◆ WORK ORDER
Any picture in the data below should be skipped, while every line is repeated exactly.
________
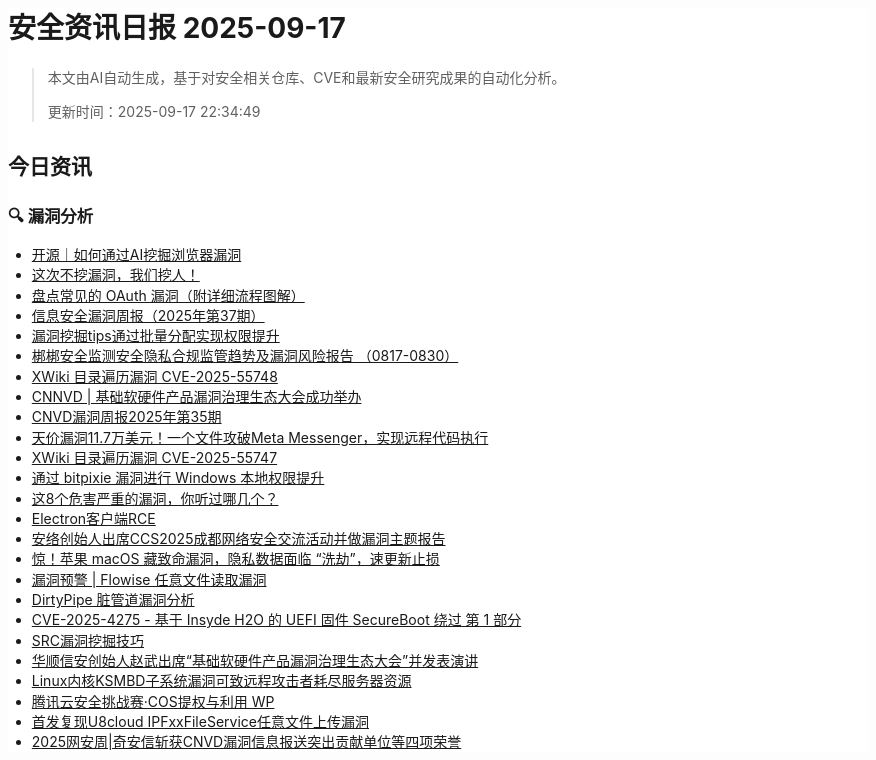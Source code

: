 
# 安全资讯日报 2025-09-17

> 本文由AI自动生成，基于对安全相关仓库、CVE和最新安全研究成果的自动化分析。
> 
> 更新时间：2025-09-17 22:34:49



## 今日资讯

### 🔍 漏洞分析

* [开源｜如何通过AI挖掘浏览器漏洞](https://mp.weixin.qq.com/s?__biz=MzAwMjQ2NTQ4Mg==&mid=2247500390&idx=1&sn=b0a57f7625cc32391e7504039fd10a05)
* [这次不挖漏洞，我们挖人！](https://mp.weixin.qq.com/s?__biz=MzI5NTQwMjYxNg==&mid=2247483828&idx=1&sn=841ecd0428a0bbe0506b5e23f96c1d8f)
* [盘点常见的 OAuth 漏洞（附详细流程图解）](https://mp.weixin.qq.com/s?__biz=MzI4NTcxMjQ1MA==&mid=2247617014&idx=1&sn=5a89858112655d6b74ebe8e18f3b7d8b)
* [信息安全漏洞周报（2025年第37期）](https://mp.weixin.qq.com/s?__biz=MzAxODY1OTM5OQ==&mid=2651463627&idx=1&sn=6ffc969bb3fdc5e4480508c2a7dc597f)
* [漏洞挖掘tips通过批量分配实现权限提升](https://mp.weixin.qq.com/s?__biz=MzkxNjc0ODA3NQ==&mid=2247484387&idx=1&sn=6ddde3f43c048995fd28d021ff770a07)
* [梆梆安全监测安全隐私合规监管趋势及漏洞风险报告 （0817-0830）](https://mp.weixin.qq.com/s?__biz=MjM5NzE0NTIxMg==&mid=2651136221&idx=1&sn=6516a66c6263ba4ec6fa5d018a3c45bb)
* [XWiki 目录遍历漏洞 CVE-2025-55748](https://mp.weixin.qq.com/s?__biz=MzkzMTcwMTg1Mg==&mid=2247492772&idx=1&sn=9d82a166f645a3bd916db1017f520a89)
* [CNNVD | 基础软硬件产品漏洞治理生态大会成功举办](https://mp.weixin.qq.com/s?__biz=MzA5MzE5MDAzOA==&mid=2664249590&idx=1&sn=e04cf6c89ae8770560cb63d53f9a028b)
* [CNVD漏洞周报2025年第35期](https://mp.weixin.qq.com/s?__biz=MzIwNDk0MDgxMw==&mid=2247500520&idx=1&sn=cadf4f5192735cd1bbefcfce1dbe7046)
* [天价漏洞11.7万美元！一个文件攻破Meta Messenger，实现远程代码执行](https://mp.weixin.qq.com/s?__biz=MjM5Mzc4MzUzMQ==&mid=2650262002&idx=1&sn=5153b27cf928eaa5dd703b8c2ed5bac1)
* [XWiki 目录遍历漏洞 CVE-2025-55747](https://mp.weixin.qq.com/s?__biz=MzkzMTcwMTg1Mg==&mid=2247492780&idx=1&sn=310f6fec784d1c439fa09154fa3f85d3)
* [通过 bitpixie 漏洞进行 Windows 本地权限提升](https://mp.weixin.qq.com/s?__biz=MzAxMjYyMzkwOA==&mid=2247532777&idx=1&sn=80e646e29c90039faa63193dd70bd64d)
* [这8个危害严重的漏洞，你听过哪几个？](https://mp.weixin.qq.com/s?__biz=MzkzMzkyNTQ0Ng==&mid=2247484934&idx=1&sn=a2b0aaf3619ea86fc7e19e9eaafd45f0)
* [Electron客户端RCE](https://mp.weixin.qq.com/s?__biz=MzIzMTIzNTM0MA==&mid=2247498199&idx=1&sn=b1d87d14a3f941538c123108dc0ed2a0)
* [安络创始人出席CCS2025成都网络安全交流活动并做漏洞主题报告](https://mp.weixin.qq.com/s?__biz=MzU0Mzk0NDQyOA==&mid=2247522685&idx=2&sn=5b9b42ffe51ecd981f2c6abdc174169c)
* [惊！苹果 macOS 藏致命漏洞，隐私数据面临 “洗劫”，速更新止损](https://mp.weixin.qq.com/s?__biz=MzkyNDcwMTAwNw==&mid=2247536170&idx=3&sn=9005bac7e7fdc2ab860415ac7366d076)
* [漏洞预警 | Flowise 任意文件读取漏洞](https://mp.weixin.qq.com/s?__biz=MzkyNzcxNTczNA==&mid=2247487819&idx=1&sn=88bca3cb5ba6a7fdd4a6c75b00f9c4dd)
* [DirtyPipe 脏管道漏洞分析](https://mp.weixin.qq.com/s?__biz=MzkyNTY3Nzc3Mg==&mid=2247490518&idx=1&sn=c3218b039b393f7c5e478ec5e07a7371)
* [CVE-2025-4275 - 基于 Insyde H2O 的 UEFI 固件 SecureBoot 绕过 第 1 部分](https://mp.weixin.qq.com/s?__biz=MzAxODM5ODQzNQ==&mid=2247490384&idx=1&sn=8ef39b2907625832ad0605ec0880cf56)
* [SRC漏洞挖掘技巧](https://mp.weixin.qq.com/s?__biz=MzkzNDQ0MDcxMw==&mid=2247488244&idx=1&sn=79410c9bf3f8d429e014bd1fd8d719c7)
* [华顺信安创始人赵武出席“基础软硬件产品漏洞治理生态大会”并发表演讲](https://mp.weixin.qq.com/s?__biz=MzUzNjg1OTY3Mg==&mid=2247492261&idx=1&sn=8747bb4fb5d2791886d31097dd6138dc)
* [Linux内核KSMBD子系统漏洞可致远程攻击者耗尽服务器资源](https://mp.weixin.qq.com/s?__biz=MjM5NjA0NjgyMA==&mid=2651327803&idx=3&sn=300c967966393d666629d8b611362acd)
* [腾讯云安全挑战赛·COS提权与利用 WP](https://mp.weixin.qq.com/s?__biz=MzIyMjkzMzY4Ng==&mid=2247511178&idx=1&sn=8d4d1ba961a2aee497a712ce2a82ff4c)
* [首发复现U8cloud IPFxxFileService任意文件上传漏洞](https://mp.weixin.qq.com/s?__biz=Mzk0ODM3NTU5MA==&mid=2247494773&idx=1&sn=afabac315dace9fe640081e40afaaf93)
* [2025网安周|奇安信斩获CNVD漏洞信息报送突出贡献单位等四项荣誉](https://mp.weixin.qq.com/s?__biz=MzU0NDk0NTAwMw==&mid=2247629040&idx=3&sn=9d459f9650ebac5e114480b1796ff30a)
________
◆ SOLUTION TO THIS EXERCISE
Source code

: 
# 安全资讯日报 2025-09-17

> 本文由AI自动生成，基于对安全相关仓库、CVE和最新安全研究成果的自动化分析。
> 
> 更新时间：2025-09-17 22:34:49



## 今日资讯

### 🔍 漏洞分析

* [开源｜如何通过AI挖掘浏览器漏洞](https://mp.weixin.qq.com/s?__biz=MzAwMjQ2NTQ4Mg==&mid=2247500390&idx=1&sn=b0a57f7625cc32391e7504039fd10a05)
* [这次不挖漏洞，我们挖人！](https://mp.weixin.qq.com/s?__biz=MzI5NTQwMjYxNg==&mid=2247483828&idx=1&sn=841ecd0428a0bbe0506b5e23f96c1d8f)
* [盘点常见的 OAuth 漏洞（附详细流程图解）](https://mp.weixin.qq.com/s?__biz=MzI4NTcxMjQ1MA==&mid=2247617014&idx=1&sn=5a89858112655d6b74ebe8e18f3b7d8b)
* [信息安全漏洞周报（2025年第37期）](https://mp.weixin.qq.com/s?__biz=MzAxODY1OTM5OQ==&mid=2651463627&idx=1&sn=6ffc969bb3fdc5e4480508c2a7dc597f)
* [漏洞挖掘tips通过批量分配实现权限提升](https://mp.weixin.qq.com/s?__biz=MzkxNjc0ODA3NQ==&mid=2247484387&idx=1&sn=6ddde3f43c048995fd28d021ff770a07)
* [梆梆安全监测安全隐私合规监管趋势及漏洞风险报告 （0817-0830）](https://mp.weixin.qq.com/s?__biz=MjM5NzE0NTIxMg==&mid=2651136221&idx=1&sn=6516a66c6263ba4ec6fa5d018a3c45bb)
* [XWiki 目录遍历漏洞 CVE-2025-55748](https://mp.weixin.qq.com/s?__biz=MzkzMTcwMTg1Mg==&mid=2247492772&idx=1&sn=9d82a166f645a3bd916db1017f520a89)
* [CNNVD | 基础软硬件产品漏洞治理生态大会成功举办](https://mp.weixin.qq.com/s?__biz=MzA5MzE5MDAzOA==&mid=2664249590&idx=1&sn=e04cf6c89ae8770560cb63d53f9a028b)
* [CNVD漏洞周报2025年第35期](https://mp.weixin.qq.com/s?__biz=MzIwNDk0MDgxMw==&mid=2247500520&idx=1&sn=cadf4f5192735cd1bbefcfce1dbe7046)
* [天价漏洞11.7万美元！一个文件攻破Meta Messenger，实现远程代码执行](https://mp.weixin.qq.com/s?__biz=MjM5Mzc4MzUzMQ==&mid=2650262002&idx=1&sn=5153b27cf928eaa5dd703b8c2ed5bac1)
* [XWiki 目录遍历漏洞 CVE-2025-55747](https://mp.weixin.qq.com/s?__biz=MzkzMTcwMTg1Mg==&mid=2247492780&idx=1&sn=310f6fec784d1c439fa09154fa3f85d3)
* [通过 bitpixie 漏洞进行 Windows 本地权限提升](https://mp.weixin.qq.com/s?__biz=MzAxMjYyMzkwOA==&mid=2247532777&idx=1&sn=80e646e29c90039faa63193dd70bd64d)
* [这8个危害严重的漏洞，你听过哪几个？](https://mp.weixin.qq.com/s?__biz=MzkzMzkyNTQ0Ng==&mid=2247484934&idx=1&sn=a2b0aaf3619ea86fc7e19e9eaafd45f0)
* [Electron客户端RCE](https://mp.weixin.qq.com/s?__biz=MzIzMTIzNTM0MA==&mid=2247498199&idx=1&sn=b1d87d14a3f941538c123108dc0ed2a0)
* [安络创始人出席CCS2025成都网络安全交流活动并做漏洞主题报告](https://mp.weixin.qq.com/s?__biz=MzU0Mzk0NDQyOA==&mid=2247522685&idx=2&sn=5b9b42ffe51ecd981f2c6abdc174169c)
* [惊！苹果 macOS 藏致命漏洞，隐私数据面临 “洗劫”，速更新止损](https://mp.weixin.qq.com/s?__biz=MzkyNDcwMTAwNw==&mid=2247536170&idx=3&sn=9005bac7e7fdc2ab860415ac7366d076)
* [漏洞预警 | Flowise 任意文件读取漏洞](https://mp.weixin.qq.com/s?__biz=MzkyNzcxNTczNA==&mid=2247487819&idx=1&sn=88bca3cb5ba6a7fdd4a6c75b00f9c4dd)
* [DirtyPipe 脏管道漏洞分析](https://mp.weixin.qq.com/s?__biz=MzkyNTY3Nzc3Mg==&mid=2247490518&idx=1&sn=c3218b039b393f7c5e478ec5e07a7371)
* [CVE-2025-4275 - 基于 Insyde H2O 的 UEFI 固件 SecureBoot 绕过 第 1 部分](https://mp.weixin.qq.com/s?__biz=MzAxODM5ODQzNQ==&mid=2247490384&idx=1&sn=8ef39b2907625832ad0605ec0880cf56)
* [SRC漏洞挖掘技巧](https://mp.weixin.qq.com/s?__biz=MzkzNDQ0MDcxMw==&mid=2247488244&idx=1&sn=79410c9bf3f8d429e014bd1fd8d719c7)
* [华顺信安创始人赵武出席“基础软硬件产品漏洞治理生态大会”并发表演讲](https://mp.weixin.qq.com/s?__biz=MzUzNjg1OTY3Mg==&mid=2247492261&idx=1&sn=8747bb4fb5d2791886d31097dd6138dc)
* [Linux内核KSMBD子系统漏洞可致远程攻击者耗尽服务器资源](https://mp.weixin.qq.com/s?__biz=MjM5NjA0NjgyMA==&mid=2651327803&idx=3&sn=300c967966393d666629d8b611362acd)
* [腾讯云安全挑战赛·COS提权与利用 WP](https://mp.weixin.qq.com/s?__biz=MzIyMjkzMzY4Ng==&mid=2247511178&idx=1&sn=8d4d1ba961a2aee497a712ce2a82ff4c)
* [首发复现U8cloud IPFxxFileService任意文件上传漏洞](https://mp.weixin.qq.com/s?__biz=Mzk0ODM3NTU5MA==&mid=2247494773&idx=1&sn=afabac315dace9fe640081e40afaaf93)
* [2025网安周|奇安信斩获CNVD漏洞信息报送突出贡献单位等四项荣誉](https://mp.weixin.qq.com/s?__biz=MzU0NDk0NTAwMw==&mid=2247629040&idx=3&sn=9d459f9650ebac5e114480b1796ff30a)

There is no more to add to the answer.